Description of the task
Among the entries, which lines carry the string "hfill"? Copy every one.
== Segment start ==
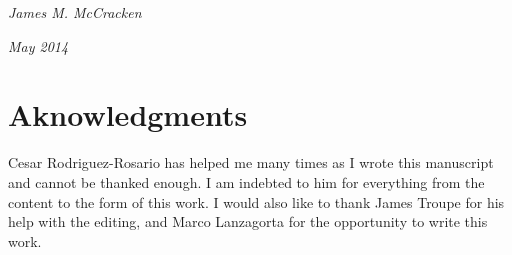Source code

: \hfill{\em  James M. McCracken}

\hfill{\em May 2014}




\newpage
\chapter*{Aknowledgments}
Cesar Rodriguez-Rosario has helped me many times as I wrote this manuscript and cannot be thanked enough.  I am indebted to him for everything from the content to the form of this work.  I would also like to thank James Troupe for his help with the editing, and Marco Lanzagorta for the opportunity to write this work.

\newpage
== Segment end ==
Task solution
: \hfill{\em  James M. McCracken}
\hfill{\em May 2014}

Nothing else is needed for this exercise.